Some members of the forum, state governors elected on the APC platform, had been alleged to be behind the call for the national chairman’s removal due to their personal ambitions.
The meeting with the president led to the indefinite postponement of the controversial NEC meeting slated for Tuesday.
A National Working Committee (NWC) meeting was held at the party secretariat instead on Tuesday.
The secretariat was filled to the brim as Mr Oshiomhole in the company of a majority of the NWC members later addressed journalists on the status of the party.
Among the NWC members identified with Mr Oshiomhole were the controversially approved deputy national chairman (South), Abiola Ajimobi; the deputy national secretary, Mr Giadom; the party’s national auditor, Paul Chukwuma; vice-chairmen of some of the geo-political zones except that of North-east, Salihu Mustapha; and few other members of the NWC.
The controversially approved acting national secretary of the party, Waziri Bulama, was reported to have been at the party secretariat complex but this reporter did not see him at the meeting.
In the euphoria of his reinstatement, Mr Oshiomhole acknowledged the animosity among party leaders but denied the existence of division in the NWC.
“This NWC is not divided,” he said. “It is true that we have arguments, it is true that some people must have been provoked to approach the court, but it is also true that deep in our hearts, no one of us wants to destroy our party,” he said.
He accused the main opposition party, PDP, of amplifying APC’s internal crisis.
“It can only be unusual when we fight each other, quarrel with one another, we develop that level of animosity that we become incapable of sitting down, put on our thinking cap, reminding ourselves that the things that are binding us together are more than what divide us,” Mr Oshiomhole said.
He also noted the widely referred suspicion that some of the party’s governors want him removed.
The governor of Edo State, Godwin Obaseki, on several occasions accused Mr Oshiomhole of trying to teleguide him as a godfather.
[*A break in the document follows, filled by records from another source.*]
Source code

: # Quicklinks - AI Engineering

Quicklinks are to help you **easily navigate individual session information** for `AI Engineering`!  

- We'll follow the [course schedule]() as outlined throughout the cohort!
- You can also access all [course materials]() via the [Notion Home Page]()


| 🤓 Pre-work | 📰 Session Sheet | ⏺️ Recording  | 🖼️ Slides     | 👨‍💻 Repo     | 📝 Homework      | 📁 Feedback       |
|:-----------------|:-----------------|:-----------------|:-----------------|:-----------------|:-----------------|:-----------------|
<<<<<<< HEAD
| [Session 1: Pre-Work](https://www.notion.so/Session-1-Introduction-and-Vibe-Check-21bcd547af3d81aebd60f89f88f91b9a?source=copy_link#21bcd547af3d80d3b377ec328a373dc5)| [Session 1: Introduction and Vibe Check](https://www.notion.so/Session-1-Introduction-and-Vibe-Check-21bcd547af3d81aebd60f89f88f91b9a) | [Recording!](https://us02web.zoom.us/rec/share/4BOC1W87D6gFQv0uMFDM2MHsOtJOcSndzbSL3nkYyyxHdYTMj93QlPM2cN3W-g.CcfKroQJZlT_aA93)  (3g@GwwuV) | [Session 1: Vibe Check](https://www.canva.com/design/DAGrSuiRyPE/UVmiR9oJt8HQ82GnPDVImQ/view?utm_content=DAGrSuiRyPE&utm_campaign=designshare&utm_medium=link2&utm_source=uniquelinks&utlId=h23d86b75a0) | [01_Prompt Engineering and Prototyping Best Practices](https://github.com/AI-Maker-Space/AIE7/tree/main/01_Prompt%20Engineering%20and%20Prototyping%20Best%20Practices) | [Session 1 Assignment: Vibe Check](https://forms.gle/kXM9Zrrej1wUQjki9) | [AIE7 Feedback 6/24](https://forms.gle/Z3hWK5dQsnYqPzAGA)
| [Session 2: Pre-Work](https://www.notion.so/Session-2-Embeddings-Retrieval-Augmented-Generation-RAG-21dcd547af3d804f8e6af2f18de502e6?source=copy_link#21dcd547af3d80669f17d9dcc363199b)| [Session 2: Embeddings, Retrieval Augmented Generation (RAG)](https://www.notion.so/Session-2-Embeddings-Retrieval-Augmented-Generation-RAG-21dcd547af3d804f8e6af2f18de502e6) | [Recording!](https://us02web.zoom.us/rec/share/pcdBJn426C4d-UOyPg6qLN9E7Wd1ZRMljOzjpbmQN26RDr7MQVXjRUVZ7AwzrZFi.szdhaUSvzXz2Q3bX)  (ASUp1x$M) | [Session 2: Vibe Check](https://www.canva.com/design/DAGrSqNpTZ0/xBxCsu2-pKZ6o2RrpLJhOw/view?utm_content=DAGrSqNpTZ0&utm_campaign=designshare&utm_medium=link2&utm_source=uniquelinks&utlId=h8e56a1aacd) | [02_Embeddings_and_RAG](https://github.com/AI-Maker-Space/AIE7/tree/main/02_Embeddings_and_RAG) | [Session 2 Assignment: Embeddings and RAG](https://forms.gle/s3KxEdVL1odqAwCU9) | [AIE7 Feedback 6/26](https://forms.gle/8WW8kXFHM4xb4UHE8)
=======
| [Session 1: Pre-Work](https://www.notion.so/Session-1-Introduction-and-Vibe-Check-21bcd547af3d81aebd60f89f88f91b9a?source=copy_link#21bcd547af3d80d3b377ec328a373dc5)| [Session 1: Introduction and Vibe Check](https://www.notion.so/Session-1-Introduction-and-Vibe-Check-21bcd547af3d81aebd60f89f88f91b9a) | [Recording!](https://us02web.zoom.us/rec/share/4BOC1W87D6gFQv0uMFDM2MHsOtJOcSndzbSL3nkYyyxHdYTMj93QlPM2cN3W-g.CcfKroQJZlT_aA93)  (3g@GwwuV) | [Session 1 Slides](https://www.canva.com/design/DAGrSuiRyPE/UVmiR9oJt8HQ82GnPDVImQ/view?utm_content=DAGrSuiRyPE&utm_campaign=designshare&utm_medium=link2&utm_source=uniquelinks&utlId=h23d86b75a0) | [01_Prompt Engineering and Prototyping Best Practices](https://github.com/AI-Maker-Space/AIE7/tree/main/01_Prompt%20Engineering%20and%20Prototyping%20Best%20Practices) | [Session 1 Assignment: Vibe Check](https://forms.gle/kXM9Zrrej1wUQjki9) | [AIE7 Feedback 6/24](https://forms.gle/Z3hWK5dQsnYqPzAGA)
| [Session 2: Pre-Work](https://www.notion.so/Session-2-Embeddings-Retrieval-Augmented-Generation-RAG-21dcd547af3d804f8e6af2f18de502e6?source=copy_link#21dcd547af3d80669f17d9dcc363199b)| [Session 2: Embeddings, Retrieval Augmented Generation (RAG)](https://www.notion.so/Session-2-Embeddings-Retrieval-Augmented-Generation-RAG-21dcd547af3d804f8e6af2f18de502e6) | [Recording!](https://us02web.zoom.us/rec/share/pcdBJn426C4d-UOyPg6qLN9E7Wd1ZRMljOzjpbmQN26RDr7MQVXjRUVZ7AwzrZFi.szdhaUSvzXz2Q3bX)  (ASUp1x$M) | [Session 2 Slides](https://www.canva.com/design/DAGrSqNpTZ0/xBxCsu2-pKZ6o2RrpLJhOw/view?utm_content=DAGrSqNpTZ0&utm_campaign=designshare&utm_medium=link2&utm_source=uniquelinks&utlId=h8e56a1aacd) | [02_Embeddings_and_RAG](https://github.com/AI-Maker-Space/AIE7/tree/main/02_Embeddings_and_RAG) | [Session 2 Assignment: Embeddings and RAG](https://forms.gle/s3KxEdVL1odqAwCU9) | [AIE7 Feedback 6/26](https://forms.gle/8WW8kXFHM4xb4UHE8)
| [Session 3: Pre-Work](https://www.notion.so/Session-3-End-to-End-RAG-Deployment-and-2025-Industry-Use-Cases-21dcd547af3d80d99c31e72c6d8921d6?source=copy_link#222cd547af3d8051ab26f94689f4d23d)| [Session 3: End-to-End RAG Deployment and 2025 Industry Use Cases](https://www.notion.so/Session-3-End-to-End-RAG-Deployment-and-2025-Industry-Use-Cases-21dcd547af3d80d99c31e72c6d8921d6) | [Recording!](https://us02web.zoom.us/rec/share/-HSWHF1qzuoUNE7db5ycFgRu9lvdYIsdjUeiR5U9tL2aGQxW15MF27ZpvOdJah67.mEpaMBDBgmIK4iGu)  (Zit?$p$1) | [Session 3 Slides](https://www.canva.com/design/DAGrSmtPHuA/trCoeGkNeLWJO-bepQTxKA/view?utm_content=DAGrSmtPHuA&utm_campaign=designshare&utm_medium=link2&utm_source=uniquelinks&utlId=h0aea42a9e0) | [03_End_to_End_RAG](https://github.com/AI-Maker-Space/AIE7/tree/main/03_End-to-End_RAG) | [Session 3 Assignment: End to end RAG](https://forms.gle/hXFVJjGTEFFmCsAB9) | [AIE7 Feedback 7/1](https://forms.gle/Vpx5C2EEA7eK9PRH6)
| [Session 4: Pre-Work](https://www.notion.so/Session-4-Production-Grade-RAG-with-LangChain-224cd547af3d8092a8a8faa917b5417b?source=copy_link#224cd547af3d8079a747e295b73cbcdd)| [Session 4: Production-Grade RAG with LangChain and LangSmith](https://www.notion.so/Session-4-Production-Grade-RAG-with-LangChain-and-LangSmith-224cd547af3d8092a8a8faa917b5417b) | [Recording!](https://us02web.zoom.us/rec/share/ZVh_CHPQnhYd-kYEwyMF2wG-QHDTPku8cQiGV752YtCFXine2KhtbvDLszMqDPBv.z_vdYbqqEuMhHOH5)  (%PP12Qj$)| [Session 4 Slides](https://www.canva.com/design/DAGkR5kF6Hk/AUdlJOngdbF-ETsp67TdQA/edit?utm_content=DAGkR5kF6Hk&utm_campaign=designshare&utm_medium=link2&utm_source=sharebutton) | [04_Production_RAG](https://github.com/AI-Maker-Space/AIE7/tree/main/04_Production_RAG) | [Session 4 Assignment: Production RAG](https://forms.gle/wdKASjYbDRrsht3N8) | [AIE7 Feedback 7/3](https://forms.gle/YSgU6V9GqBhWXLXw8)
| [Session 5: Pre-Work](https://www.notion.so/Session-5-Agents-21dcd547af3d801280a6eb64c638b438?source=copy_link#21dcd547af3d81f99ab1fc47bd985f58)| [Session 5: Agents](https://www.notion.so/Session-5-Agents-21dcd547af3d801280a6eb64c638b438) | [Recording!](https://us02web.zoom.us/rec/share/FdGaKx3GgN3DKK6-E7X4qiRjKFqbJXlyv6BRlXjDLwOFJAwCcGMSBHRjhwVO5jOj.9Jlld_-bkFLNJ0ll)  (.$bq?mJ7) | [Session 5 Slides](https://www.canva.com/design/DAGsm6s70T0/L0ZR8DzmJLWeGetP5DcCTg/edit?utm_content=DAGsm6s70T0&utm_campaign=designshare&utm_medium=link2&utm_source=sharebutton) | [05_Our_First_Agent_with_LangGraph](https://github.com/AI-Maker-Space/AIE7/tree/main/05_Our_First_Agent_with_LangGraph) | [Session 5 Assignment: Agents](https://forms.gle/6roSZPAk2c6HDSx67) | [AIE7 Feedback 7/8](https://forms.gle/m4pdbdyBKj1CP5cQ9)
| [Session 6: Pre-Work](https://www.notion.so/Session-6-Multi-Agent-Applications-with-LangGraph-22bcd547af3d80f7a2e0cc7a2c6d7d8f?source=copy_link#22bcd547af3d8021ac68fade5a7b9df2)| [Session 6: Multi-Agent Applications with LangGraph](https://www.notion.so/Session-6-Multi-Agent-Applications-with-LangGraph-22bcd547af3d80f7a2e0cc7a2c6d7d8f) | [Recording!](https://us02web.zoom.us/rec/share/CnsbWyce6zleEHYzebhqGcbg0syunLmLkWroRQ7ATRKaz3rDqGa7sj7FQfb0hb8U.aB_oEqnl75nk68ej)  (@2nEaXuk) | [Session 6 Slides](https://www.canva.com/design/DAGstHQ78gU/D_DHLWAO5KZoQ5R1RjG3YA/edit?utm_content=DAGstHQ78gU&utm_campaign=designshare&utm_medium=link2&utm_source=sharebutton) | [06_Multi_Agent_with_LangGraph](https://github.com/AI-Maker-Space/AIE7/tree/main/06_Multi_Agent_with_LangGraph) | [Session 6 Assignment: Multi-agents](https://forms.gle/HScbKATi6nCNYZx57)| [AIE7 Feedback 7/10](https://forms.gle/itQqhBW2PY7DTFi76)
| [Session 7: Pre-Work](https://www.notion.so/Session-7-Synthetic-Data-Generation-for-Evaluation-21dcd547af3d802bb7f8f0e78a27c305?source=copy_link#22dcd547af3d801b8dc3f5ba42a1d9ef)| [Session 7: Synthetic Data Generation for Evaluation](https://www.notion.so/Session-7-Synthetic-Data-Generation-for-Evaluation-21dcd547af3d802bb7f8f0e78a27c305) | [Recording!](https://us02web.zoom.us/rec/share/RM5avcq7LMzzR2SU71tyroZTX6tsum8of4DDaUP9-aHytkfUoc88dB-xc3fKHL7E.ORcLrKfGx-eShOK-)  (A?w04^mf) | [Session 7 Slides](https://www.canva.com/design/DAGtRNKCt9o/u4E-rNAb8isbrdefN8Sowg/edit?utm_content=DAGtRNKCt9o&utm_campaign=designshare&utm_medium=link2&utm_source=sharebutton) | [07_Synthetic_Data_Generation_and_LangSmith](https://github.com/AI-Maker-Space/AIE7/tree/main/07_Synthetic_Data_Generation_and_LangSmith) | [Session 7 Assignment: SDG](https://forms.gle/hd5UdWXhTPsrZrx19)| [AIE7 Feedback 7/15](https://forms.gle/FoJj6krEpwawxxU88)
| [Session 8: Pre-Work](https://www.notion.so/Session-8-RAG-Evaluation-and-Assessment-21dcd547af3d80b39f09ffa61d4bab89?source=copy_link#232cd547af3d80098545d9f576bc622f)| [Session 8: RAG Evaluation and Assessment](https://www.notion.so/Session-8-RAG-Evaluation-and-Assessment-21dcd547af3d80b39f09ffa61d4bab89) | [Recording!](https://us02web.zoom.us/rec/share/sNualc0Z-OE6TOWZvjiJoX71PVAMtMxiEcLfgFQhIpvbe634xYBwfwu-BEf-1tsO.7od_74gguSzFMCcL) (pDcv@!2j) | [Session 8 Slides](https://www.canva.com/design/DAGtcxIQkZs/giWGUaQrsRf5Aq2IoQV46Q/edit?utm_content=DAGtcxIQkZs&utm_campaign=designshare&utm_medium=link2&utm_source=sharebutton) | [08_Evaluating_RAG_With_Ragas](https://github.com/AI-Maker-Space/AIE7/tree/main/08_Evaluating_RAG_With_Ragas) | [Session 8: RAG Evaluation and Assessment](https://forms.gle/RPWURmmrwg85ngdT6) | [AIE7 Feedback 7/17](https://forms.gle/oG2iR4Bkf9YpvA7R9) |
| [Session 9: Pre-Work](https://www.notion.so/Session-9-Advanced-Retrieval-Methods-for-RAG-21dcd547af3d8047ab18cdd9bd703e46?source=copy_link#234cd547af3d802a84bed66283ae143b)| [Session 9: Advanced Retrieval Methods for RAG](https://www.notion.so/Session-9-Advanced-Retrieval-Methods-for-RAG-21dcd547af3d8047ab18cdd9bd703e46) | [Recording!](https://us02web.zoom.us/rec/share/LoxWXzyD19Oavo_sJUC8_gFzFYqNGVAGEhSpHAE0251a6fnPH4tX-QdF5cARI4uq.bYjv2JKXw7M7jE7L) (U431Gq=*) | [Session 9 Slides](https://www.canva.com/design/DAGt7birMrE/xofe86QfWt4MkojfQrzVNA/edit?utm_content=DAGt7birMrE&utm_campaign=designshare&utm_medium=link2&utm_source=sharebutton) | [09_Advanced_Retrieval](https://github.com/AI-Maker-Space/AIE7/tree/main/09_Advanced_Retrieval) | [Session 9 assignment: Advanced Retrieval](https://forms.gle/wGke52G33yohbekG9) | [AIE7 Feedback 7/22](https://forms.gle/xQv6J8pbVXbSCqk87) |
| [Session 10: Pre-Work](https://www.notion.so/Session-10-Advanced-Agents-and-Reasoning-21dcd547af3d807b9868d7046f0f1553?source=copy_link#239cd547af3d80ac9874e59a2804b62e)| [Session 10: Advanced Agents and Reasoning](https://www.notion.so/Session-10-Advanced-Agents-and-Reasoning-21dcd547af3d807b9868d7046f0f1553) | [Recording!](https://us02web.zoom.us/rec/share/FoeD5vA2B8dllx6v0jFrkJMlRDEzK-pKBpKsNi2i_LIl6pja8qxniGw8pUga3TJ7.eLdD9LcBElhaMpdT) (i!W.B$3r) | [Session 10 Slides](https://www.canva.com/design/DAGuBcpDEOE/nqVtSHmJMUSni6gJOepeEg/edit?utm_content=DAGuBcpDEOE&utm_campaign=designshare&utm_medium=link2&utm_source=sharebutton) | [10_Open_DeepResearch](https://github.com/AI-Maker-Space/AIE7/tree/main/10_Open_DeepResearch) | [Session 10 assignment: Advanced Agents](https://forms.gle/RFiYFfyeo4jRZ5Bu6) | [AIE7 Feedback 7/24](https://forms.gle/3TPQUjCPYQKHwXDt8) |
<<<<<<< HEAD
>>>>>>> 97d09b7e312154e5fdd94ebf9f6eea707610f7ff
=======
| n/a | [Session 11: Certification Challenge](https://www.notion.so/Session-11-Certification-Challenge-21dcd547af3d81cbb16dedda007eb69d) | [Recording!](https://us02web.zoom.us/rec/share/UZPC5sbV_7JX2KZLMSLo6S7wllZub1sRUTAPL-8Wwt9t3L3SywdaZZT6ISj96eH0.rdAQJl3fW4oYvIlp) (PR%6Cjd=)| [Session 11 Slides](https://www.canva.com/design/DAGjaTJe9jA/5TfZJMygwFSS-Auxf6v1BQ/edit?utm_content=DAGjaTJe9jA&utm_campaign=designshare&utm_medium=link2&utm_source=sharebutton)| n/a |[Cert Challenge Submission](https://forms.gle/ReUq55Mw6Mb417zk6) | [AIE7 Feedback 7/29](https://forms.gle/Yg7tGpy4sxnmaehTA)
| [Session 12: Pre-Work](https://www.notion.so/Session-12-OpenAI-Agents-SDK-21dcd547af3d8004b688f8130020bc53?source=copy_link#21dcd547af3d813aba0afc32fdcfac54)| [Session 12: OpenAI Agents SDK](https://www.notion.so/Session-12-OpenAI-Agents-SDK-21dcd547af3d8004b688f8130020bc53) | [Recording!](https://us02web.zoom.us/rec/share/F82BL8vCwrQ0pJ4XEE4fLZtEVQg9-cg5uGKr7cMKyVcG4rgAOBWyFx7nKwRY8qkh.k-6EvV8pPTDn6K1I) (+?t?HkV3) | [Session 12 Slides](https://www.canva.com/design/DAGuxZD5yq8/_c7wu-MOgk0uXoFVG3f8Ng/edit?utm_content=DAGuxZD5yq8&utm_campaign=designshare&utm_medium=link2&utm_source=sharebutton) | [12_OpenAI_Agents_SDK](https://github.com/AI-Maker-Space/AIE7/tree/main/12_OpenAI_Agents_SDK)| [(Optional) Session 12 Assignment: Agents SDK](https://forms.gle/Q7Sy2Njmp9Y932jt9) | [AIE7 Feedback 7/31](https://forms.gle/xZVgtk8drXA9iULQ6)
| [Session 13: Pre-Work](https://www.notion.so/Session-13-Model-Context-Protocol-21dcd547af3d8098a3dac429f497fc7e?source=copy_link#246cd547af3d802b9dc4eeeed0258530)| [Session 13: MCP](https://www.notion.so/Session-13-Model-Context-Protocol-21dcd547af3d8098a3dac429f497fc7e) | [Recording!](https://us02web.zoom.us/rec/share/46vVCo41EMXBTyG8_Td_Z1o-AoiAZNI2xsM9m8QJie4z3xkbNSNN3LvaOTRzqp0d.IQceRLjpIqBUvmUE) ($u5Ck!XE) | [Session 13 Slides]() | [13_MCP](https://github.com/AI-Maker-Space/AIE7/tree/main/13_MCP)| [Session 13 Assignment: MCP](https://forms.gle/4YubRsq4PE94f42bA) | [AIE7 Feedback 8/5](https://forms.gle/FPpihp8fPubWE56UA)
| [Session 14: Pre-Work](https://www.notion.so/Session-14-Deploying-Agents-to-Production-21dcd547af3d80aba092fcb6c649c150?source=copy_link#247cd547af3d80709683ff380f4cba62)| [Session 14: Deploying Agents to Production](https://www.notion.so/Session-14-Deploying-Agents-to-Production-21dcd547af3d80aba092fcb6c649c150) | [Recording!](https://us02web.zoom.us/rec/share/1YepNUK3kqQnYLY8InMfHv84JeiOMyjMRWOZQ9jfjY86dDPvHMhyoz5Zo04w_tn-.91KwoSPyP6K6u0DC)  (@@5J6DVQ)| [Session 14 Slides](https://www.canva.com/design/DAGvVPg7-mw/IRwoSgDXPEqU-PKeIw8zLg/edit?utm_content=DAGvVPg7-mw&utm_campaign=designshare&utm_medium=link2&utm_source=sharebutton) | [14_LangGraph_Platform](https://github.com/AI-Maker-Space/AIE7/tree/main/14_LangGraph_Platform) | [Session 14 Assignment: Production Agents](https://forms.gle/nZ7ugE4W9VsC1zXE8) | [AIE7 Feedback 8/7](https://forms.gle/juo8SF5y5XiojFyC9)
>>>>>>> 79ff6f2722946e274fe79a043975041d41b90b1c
Mr Obaseki also accused the national chairman of trying to deny him APC ticket for a second term.
There is also a speculation that the Progressive Governors Forum is planning to present one of its members as the party’s presidential candidate in 2023 and that the governors consider Mr Oshiomhole a threat to the plan.
In reaction to this, Mr Oshiomhole said: “I am not capable of being bias by the very background I am from and I recognise that one tree cannot make a forest, however that tree might think of itself.”